▶ Exercise instructions:
When the line containing "- **Storage**: Vercel" appears in the entries below, begin printing there and stop after the line containing "### Key Components"; print each of those lines exactly and no other line.

Saved entries
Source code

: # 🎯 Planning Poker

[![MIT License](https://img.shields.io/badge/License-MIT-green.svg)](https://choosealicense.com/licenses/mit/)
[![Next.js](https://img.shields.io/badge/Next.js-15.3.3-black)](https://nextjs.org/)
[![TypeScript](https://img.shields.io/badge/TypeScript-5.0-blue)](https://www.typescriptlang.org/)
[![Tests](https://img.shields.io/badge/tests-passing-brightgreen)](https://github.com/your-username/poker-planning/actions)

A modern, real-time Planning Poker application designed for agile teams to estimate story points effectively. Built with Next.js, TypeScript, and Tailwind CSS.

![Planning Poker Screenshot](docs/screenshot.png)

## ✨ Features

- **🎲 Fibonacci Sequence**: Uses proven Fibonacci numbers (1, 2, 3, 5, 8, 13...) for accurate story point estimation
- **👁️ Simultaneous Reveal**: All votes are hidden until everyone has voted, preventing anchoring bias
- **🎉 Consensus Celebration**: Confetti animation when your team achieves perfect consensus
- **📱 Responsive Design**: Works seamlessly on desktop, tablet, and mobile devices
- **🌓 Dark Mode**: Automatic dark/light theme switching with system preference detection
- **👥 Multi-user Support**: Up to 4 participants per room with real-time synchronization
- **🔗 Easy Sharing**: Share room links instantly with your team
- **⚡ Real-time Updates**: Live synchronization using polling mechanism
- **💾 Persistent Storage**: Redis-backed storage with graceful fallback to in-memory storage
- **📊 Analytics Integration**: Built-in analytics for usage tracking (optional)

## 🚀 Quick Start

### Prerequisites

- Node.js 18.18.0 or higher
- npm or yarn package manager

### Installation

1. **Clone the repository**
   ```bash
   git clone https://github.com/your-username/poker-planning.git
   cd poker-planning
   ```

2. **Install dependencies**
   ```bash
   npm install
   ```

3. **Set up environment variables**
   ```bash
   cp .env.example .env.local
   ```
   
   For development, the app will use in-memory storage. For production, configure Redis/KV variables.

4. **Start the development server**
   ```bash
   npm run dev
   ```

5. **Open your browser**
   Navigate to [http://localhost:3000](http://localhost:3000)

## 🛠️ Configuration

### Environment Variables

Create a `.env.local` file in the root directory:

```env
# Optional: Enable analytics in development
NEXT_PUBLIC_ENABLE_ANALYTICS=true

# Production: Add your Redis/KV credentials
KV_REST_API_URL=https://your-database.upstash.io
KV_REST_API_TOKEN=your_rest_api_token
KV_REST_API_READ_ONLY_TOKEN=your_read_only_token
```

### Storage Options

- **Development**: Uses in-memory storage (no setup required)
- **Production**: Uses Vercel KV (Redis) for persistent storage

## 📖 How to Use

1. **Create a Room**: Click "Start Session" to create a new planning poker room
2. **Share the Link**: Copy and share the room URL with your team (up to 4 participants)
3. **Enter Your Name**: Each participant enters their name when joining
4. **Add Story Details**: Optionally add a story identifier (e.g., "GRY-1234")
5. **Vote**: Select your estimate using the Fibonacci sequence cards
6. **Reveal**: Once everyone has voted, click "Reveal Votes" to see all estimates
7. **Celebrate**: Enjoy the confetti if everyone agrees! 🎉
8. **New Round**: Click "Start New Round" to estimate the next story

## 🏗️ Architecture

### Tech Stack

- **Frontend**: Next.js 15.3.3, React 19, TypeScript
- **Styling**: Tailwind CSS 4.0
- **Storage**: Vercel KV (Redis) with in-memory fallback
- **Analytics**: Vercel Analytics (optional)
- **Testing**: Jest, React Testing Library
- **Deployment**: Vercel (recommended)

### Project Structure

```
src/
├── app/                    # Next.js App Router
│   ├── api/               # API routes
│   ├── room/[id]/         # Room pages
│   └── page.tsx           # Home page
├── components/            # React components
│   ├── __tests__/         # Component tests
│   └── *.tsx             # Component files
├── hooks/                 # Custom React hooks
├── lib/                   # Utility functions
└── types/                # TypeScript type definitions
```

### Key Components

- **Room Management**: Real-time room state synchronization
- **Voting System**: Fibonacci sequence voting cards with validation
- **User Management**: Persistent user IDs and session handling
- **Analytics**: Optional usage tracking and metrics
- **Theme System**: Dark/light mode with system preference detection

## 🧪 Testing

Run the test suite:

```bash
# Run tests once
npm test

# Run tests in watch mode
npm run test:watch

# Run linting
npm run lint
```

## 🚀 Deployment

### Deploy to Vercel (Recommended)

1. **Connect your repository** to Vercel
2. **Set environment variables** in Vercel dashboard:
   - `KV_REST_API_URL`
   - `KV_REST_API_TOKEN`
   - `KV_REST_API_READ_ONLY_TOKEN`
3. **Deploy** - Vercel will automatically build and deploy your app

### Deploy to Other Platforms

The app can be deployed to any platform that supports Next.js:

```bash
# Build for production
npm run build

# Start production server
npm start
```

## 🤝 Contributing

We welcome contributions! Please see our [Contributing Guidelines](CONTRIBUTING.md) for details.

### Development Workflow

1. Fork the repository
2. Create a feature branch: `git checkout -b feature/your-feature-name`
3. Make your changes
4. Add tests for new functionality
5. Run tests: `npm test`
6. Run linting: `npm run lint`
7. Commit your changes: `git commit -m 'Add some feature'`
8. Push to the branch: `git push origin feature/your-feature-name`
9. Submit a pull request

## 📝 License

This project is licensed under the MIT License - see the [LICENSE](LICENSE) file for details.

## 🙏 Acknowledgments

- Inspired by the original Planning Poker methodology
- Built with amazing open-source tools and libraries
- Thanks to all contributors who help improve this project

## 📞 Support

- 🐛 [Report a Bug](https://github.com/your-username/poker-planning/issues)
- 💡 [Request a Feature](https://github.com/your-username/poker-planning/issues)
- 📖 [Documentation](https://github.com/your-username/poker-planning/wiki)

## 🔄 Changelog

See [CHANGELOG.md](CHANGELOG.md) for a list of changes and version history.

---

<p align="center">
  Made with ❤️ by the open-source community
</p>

▶ Result of this task:
- **Storage**: Vercel KV (Redis) with in-memory fallback
- **Analytics**: Vercel Analytics (optional)
- **Testing**: Jest, React Testing Library
- **Deployment**: Vercel (recommended)

### Project Structure

```
src/
├── app/                    # Next.js App Router
│   ├── api/               # API routes
│   ├── room/[id]/         # Room pages
│   └── page.tsx           # Home page
├── components/            # React components
│   ├── __tests__/         # Component tests
│   └── *.tsx             # Component files
├── hooks/                 # Custom React hooks
├── lib/                   # Utility functions
└── types/                # TypeScript type definitions
```

### Key Components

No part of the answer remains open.